Saved entries:
____

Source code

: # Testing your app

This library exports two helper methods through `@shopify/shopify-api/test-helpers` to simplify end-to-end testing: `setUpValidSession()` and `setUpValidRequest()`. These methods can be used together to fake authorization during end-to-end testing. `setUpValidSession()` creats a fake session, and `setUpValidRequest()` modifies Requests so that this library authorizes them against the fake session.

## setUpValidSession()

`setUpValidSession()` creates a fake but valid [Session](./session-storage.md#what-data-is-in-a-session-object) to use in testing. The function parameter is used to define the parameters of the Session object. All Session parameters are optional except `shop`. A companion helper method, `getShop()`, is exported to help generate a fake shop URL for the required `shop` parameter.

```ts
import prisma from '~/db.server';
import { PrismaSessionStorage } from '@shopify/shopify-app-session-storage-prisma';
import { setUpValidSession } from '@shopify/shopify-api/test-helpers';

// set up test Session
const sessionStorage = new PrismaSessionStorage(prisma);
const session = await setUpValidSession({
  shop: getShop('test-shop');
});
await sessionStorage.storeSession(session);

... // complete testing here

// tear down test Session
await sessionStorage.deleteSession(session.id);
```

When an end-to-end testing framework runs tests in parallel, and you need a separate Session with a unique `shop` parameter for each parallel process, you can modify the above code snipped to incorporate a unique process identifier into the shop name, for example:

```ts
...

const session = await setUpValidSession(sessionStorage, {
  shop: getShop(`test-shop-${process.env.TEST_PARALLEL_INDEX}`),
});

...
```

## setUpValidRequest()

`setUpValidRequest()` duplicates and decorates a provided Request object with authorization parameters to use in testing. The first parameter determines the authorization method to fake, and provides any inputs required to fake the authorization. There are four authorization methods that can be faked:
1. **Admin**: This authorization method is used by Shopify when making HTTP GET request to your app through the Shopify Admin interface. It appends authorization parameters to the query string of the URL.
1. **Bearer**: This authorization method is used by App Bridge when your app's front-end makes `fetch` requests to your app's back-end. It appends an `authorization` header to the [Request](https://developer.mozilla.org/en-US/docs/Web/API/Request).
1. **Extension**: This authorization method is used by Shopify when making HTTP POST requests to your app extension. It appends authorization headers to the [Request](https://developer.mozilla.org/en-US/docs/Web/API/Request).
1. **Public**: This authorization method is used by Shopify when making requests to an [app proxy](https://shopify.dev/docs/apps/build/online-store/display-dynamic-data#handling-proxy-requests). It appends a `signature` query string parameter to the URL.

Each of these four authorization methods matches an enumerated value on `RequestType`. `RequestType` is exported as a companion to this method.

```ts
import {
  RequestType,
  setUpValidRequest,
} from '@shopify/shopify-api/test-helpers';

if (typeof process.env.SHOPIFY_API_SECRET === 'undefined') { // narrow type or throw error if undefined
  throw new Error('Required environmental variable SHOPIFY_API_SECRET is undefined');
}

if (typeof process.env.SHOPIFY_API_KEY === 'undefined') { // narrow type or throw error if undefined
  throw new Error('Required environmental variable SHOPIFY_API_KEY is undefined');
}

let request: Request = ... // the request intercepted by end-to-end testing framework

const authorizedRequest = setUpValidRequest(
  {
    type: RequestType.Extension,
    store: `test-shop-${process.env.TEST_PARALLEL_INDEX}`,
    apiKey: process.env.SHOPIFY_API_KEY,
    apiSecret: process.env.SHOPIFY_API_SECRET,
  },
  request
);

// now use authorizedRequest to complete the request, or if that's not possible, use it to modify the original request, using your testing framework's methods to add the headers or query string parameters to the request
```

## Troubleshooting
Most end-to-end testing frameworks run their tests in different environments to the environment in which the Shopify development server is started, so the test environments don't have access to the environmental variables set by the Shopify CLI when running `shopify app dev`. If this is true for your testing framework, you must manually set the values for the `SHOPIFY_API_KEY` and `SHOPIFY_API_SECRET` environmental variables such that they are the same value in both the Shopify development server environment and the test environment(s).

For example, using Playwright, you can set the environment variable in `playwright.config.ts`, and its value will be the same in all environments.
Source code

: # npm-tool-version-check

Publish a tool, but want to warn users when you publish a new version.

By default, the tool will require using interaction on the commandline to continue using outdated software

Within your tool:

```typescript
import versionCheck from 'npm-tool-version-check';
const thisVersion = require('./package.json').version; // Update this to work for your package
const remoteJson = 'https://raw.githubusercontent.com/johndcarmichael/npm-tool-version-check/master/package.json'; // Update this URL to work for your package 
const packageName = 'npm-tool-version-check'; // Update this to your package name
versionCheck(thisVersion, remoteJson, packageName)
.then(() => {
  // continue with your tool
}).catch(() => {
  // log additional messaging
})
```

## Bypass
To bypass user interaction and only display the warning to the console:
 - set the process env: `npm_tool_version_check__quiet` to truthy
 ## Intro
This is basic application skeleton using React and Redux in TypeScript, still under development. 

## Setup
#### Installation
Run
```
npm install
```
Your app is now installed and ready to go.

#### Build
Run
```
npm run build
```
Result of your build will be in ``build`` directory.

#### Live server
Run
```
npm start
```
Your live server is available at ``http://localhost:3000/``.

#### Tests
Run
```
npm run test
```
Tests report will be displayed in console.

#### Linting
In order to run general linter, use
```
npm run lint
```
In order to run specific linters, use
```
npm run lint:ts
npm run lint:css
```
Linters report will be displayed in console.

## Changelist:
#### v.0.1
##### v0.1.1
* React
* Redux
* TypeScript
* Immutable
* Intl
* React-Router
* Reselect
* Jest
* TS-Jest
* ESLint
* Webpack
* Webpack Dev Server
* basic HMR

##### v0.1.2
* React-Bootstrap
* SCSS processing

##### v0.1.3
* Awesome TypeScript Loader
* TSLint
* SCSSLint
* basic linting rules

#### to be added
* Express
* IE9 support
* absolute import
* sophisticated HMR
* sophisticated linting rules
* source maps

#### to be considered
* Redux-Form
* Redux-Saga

____

*TASK OBJECTIVE*. What is needed is each line from the records with the word "methods" in it.

*TASK RESPONSE*.
This library exports two helper methods through `@shopify/shopify-api/test-helpers` to simplify end-to-end testing: `setUpValidSession()` and `setUpValidRequest()`. These methods can be used together to fake authorization during end-to-end testing. `setUpValidSession()` creats a fake session, and `setUpValidRequest()` modifies Requests so that this library authorizes them against the fake session.
`setUpValidRequest()` duplicates and decorates a provided Request object with authorization parameters to use in testing. The first parameter determines the authorization method to fake, and provides any inputs required to fake the authorization. There are four authorization methods that can be faked:
Each of these four authorization methods matches an enumerated value on `RequestType`. `RequestType` is exported as a companion to this method.
// now use authorizedRequest to complete the request, or if that's not possible, use it to modify the original request, using your testing framework's methods to add the headers or query string parameters to the request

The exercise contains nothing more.